= PROBLEM =
Transcribe the data below verbatim from the line with "We have presented" to the line with "We then recommend". Include both of those lines.

= SUPPLIED RECORDS =
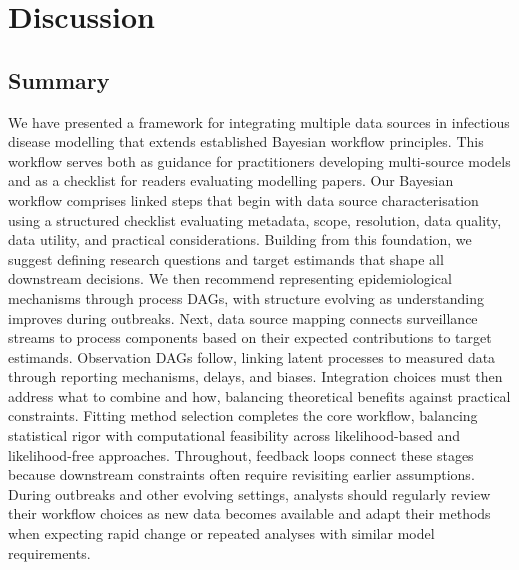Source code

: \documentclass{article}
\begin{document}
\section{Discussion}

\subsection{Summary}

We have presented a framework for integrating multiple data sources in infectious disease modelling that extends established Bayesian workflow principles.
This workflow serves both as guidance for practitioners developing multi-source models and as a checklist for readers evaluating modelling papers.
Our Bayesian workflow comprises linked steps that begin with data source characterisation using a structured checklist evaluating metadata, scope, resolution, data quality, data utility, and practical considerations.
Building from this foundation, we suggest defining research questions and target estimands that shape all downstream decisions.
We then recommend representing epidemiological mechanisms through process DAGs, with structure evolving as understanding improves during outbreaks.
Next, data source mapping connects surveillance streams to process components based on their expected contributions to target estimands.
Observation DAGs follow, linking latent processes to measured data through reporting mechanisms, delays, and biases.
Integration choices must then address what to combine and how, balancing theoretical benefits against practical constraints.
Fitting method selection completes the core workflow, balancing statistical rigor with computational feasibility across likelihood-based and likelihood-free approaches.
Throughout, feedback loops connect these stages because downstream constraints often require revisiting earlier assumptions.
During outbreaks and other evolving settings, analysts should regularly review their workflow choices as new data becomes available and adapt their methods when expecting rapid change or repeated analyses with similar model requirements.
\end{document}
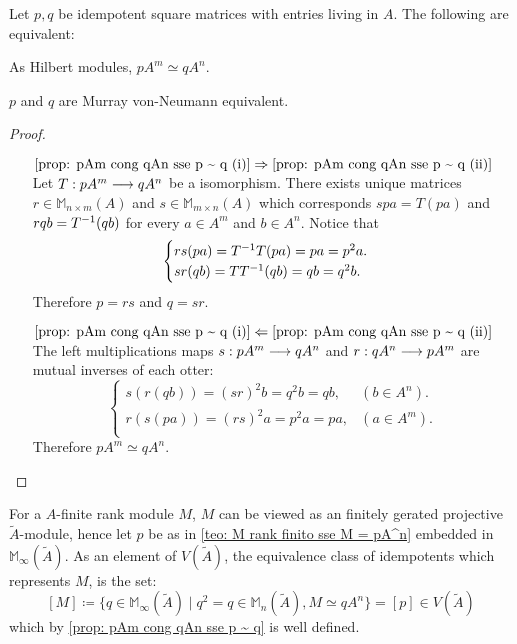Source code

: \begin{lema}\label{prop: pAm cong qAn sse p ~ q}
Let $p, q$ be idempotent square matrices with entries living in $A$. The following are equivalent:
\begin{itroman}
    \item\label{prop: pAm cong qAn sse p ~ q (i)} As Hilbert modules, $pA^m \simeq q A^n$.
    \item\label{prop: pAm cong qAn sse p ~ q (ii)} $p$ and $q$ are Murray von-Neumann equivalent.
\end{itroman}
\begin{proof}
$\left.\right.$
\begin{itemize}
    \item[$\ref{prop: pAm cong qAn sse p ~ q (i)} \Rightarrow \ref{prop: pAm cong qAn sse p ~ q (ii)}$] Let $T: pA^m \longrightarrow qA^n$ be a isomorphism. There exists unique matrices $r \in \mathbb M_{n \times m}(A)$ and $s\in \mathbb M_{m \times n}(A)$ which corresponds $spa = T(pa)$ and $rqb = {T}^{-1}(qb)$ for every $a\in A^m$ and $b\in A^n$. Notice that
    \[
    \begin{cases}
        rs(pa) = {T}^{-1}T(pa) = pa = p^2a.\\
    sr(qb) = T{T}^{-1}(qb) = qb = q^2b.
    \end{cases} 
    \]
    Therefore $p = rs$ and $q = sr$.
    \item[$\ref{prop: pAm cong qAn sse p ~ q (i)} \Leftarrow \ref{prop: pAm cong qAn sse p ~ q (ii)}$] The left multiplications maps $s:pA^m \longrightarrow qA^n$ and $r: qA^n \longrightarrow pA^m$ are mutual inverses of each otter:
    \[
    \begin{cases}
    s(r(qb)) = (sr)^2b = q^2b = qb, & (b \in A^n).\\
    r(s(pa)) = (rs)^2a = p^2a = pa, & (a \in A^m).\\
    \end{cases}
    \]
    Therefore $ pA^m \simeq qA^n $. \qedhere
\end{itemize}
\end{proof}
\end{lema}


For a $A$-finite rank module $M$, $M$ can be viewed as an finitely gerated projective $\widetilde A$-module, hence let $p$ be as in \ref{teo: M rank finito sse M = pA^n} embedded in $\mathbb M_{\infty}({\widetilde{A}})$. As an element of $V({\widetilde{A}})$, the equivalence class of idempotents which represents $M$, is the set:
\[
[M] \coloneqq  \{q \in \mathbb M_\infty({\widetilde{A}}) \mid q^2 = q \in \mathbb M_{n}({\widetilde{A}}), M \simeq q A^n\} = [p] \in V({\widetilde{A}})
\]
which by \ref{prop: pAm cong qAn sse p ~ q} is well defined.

...

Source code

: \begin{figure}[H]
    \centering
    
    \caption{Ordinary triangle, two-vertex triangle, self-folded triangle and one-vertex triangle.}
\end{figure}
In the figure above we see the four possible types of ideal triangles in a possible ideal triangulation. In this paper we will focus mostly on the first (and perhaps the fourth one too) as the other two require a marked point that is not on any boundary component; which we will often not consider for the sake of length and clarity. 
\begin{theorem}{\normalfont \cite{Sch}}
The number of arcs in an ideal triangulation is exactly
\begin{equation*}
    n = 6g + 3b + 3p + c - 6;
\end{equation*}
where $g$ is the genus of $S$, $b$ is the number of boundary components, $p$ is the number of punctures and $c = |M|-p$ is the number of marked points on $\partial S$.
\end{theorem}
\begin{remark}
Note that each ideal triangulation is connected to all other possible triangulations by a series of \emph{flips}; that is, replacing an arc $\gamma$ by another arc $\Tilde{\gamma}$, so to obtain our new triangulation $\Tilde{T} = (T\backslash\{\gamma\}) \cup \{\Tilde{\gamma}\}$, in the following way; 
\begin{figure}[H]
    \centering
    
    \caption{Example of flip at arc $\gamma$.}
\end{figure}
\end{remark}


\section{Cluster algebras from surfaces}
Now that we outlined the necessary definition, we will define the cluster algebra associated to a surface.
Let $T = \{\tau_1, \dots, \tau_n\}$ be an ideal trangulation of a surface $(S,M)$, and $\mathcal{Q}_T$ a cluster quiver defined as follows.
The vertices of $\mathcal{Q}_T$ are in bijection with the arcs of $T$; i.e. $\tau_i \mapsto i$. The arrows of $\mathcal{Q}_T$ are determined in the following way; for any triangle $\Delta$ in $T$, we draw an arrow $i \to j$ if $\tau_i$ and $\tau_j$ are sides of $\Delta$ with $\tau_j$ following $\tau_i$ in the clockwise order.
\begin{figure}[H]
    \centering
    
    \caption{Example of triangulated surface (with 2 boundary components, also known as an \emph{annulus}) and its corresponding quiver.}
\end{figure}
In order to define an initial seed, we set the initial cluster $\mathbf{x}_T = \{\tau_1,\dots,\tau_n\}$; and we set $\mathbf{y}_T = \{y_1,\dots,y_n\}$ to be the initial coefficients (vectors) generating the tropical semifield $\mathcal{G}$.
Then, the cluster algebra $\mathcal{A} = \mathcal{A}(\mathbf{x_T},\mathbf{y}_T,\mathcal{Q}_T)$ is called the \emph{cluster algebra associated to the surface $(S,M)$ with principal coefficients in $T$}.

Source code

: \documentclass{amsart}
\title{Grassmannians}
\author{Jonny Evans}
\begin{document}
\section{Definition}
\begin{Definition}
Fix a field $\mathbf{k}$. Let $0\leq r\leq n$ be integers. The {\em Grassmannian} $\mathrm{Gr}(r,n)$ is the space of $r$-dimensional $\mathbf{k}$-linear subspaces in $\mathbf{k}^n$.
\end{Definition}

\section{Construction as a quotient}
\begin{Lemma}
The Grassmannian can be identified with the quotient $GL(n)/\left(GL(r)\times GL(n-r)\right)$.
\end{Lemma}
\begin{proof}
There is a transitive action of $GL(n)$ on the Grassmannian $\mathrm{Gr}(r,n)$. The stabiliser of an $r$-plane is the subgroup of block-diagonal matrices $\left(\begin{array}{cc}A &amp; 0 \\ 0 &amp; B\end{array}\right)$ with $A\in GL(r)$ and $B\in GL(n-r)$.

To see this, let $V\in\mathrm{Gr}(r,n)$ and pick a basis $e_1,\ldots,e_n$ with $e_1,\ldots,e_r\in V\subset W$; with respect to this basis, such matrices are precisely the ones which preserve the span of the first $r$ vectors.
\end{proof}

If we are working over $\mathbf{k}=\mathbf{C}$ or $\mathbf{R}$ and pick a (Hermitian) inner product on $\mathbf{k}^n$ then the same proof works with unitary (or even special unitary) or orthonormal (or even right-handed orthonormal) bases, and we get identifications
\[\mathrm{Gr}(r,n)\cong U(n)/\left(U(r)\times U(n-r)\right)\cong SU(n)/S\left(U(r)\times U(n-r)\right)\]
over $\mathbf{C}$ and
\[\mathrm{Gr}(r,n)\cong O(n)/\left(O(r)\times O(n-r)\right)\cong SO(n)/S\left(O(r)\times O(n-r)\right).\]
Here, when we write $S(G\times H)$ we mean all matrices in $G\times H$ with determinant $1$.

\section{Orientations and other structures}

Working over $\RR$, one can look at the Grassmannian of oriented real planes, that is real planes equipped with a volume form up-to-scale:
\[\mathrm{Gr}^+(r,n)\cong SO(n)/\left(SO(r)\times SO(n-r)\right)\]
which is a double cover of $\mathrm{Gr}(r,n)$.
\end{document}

= OUTPUT FOR THIS TASK =
We have presented a framework for integrating multiple data sources in infectious disease modelling that extends established Bayesian workflow principles.
This workflow serves both as guidance for practitioners developing multi-source models and as a checklist for readers evaluating modelling papers.
Our Bayesian workflow comprises linked steps that begin with data source characterisation using a structured checklist evaluating metadata, scope, resolution, data quality, data utility, and practical considerations.
Building from this foundation, we suggest defining research questions and target estimands that shape all downstream decisions.
We then recommend representing epidemiological mechanisms through process DAGs, with structure evolving as understanding improves during outbreaks.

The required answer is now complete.